66 posts - 155 votes 
Speaks: English*, Portuguese*, Spanish, French
Studies: Mandarin

 
 Message 57 of 170
21 October 2014 at 4:31pm | IP Logged 
Wow emk, thanks so much for that tip and explanation!

I think I will do this, but sans the subtitles. Even though I am leaving subtitles on
when watching Mandarin movies, I'm at the point where I'm starting to take them off
for movies or clips that I have watched multiple times and have begun to understand. I
need to gradually transition to watching with no subtitles. In addition, with
bilingual subtitles I think the subs2srs would be a bit too "didactic" to qualify for
my experimental methodology.
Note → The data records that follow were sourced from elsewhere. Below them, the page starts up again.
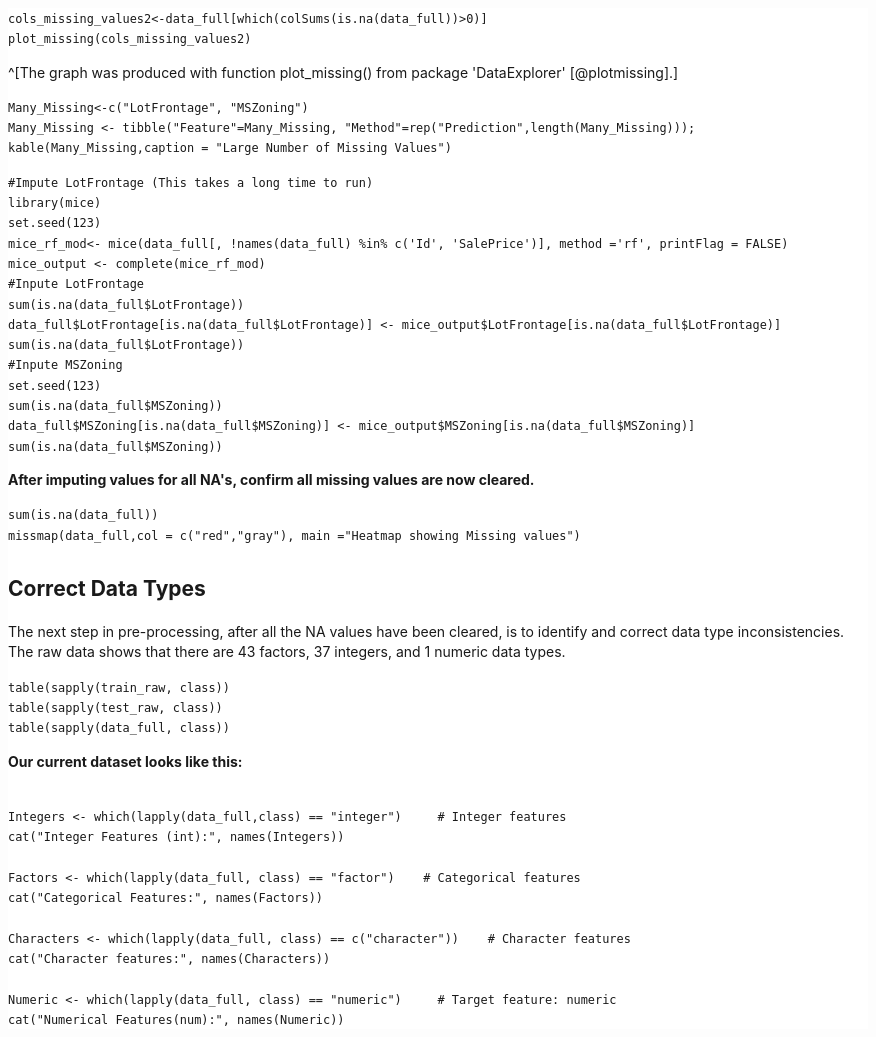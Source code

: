 
```{r RMissVals,eval=TRUE, fig.cap= "Remaining Missing Values", fig.align = 'center', echo=TRUE}
cols_missing_values2<-data_full[which(colSums(is.na(data_full))>0)]
plot_missing(cols_missing_values2)
```
^[The graph was produced with function plot_missing() from package 'DataExplorer' [@plotmissing].]

```{r ManyMiss,eval=TRUE, echo=FALSE}
Many_Missing<-c("LotFrontage", "MSZoning")
Many_Missing <- tibble("Feature"=Many_Missing, "Method"=rep("Prediction",length(Many_Missing)));
kable(Many_Missing,caption = "Large Number of Missing Values")

```

```{r MissValsMany, echo=TRUE, collapse = TRUE}
#Impute LotFrontage (This takes a long time to run)
library(mice)
set.seed(123)
mice_rf_mod<- mice(data_full[, !names(data_full) %in% c('Id', 'SalePrice')], method ='rf', printFlag = FALSE)
mice_output <- complete(mice_rf_mod)
#Inpute LotFrontage
sum(is.na(data_full$LotFrontage))
data_full$LotFrontage[is.na(data_full$LotFrontage)] <- mice_output$LotFrontage[is.na(data_full$LotFrontage)]
sum(is.na(data_full$LotFrontage))
#Inpute MSZoning
set.seed(123)
sum(is.na(data_full$MSZoning))
data_full$MSZoning[is.na(data_full$MSZoning)] <- mice_output$MSZoning[is.na(data_full$MSZoning)]
sum(is.na(data_full$MSZoning))
```
**After imputing values for all NA's, confirm all  missing values are now cleared.**

```{r MissValsFinal,eval=TRUE, fig.cap= "Final Missing Values HeatMap", echo=TRUE, fig.align = 'center', collapse = TRUE}
sum(is.na(data_full))           
missmap(data_full,col = c("red","gray"), main ="Heatmap showing Missing values")
```

## Correct Data Types
The next step in pre-processing, after all the NA values have been cleared, is to identify and correct data type inconsistencies.  The raw data shows that there are  43 factors, 37 integers, and 1 numeric data types. 

```{r data_type_raw, eval=TRUE,collapse = TRUE, echo=FALSE}
table(sapply(train_raw, class))    
table(sapply(test_raw, class))
table(sapply(data_full, class))
```

**Our current dataset looks like this:**

```{r data_type_combined, eval=TRUE,collapse = TRUE, echo=FALSE}

Integers <- which(lapply(data_full,class) == "integer")     # Integer features
cat("Integer Features (int):", names(Integers))

Factors <- which(lapply(data_full, class) == "factor")    # Categorical features
cat("Categorical Features:", names(Factors))

Characters <- which(lapply(data_full, class) == c("character"))    # Character features
cat("Character features:", names(Characters))

Numeric <- which(lapply(data_full, class) == "numeric")     # Target feature: numeric
cat("Numerical Features(num):", names(Numeric))

```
But if it's just video clips to review, as you say that
is absolutely in line with my methodology.

Am I correct in understanding that using this tool without subtitles would still make
sense, in that I would have video flashcards of the clips that have terms and phrases
that I want to assimilate?

I think this may be a real boost to my project and I hope I can get past the technical
hurdles and make it happen.

Edited by victorhart on 21 October 2014 at 4:34pm

1 person has voted this message useful



s_allard
Triglot
Senior Member
Canada
Joined 3539 days ago

2704 posts - 5424 votes 
Speaks: French*, English, Spanish
Studies: Polish

 
 Message 58 of 170
21 October 2014 at 4:32pm | IP Logged 
I see three learning scenarios here:

1. Watching authentic Mandarin videos with no English subtitles.
2. Watching authentic Mandarin videos with English subtitles
3. Watching authentic Mandarin after or in combination with some explicit learning tools, as per emk's
suggestion.

Not surprisingly, the probability of some positive outcome goes up, in my opinion, from zero to something.
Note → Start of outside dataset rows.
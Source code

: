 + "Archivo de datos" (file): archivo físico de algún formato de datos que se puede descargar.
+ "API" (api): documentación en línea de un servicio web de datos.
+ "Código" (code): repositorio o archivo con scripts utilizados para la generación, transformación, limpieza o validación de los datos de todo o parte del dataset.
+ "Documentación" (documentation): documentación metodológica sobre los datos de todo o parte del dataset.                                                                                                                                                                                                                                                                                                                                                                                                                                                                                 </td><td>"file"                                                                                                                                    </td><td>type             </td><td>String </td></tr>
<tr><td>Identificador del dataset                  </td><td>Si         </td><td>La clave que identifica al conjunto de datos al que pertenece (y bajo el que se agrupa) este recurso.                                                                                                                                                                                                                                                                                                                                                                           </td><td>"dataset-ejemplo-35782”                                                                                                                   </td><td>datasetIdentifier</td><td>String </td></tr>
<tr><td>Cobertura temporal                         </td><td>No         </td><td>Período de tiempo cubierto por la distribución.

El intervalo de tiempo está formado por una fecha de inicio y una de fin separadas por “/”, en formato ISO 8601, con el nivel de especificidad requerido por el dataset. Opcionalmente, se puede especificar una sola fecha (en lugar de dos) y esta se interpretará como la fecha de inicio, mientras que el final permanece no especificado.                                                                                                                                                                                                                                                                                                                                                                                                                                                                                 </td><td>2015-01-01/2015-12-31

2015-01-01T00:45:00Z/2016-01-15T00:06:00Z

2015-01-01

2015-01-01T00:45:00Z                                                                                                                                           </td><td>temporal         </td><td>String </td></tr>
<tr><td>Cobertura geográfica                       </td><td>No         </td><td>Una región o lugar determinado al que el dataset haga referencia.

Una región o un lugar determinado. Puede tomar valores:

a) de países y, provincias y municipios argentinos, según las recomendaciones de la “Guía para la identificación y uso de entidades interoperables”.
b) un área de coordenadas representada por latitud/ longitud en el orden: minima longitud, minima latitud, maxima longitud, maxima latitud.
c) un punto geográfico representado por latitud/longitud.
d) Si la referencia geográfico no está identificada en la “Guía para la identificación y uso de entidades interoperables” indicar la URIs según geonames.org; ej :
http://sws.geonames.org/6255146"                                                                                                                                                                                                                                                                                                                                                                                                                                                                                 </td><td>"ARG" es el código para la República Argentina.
What I find so hard to comprehend is why persist with an approach which, again in my opinion, is borderline
masochistic when a little investment in some explicit learning, as in scenario 3, can produce good results and
allow even greater enjoyment of the videos.

Maybe this is an experiment of some sorts, but of what?
1 person has voted this message useful



victorhart
Bilingual Tetraglot
Groupie
United States
mandarinexperiment.o
Joined 1816 days ago

66 posts - 155 votes 
Speaks: English*, Portuguese*, Spanish, French
Studies: Mandarin

 
 Message 59 of 170
21 October 2014 at 4:40pm | IP Logged 
s_allard wrote:
What I find so hard to comprehend is why persist with an approach
which, again in my opinion, is borderline
masochistic when a little investment in some explicit learning, as in scenario 3, can
produce good results and
allow even greater enjoyment of the videos.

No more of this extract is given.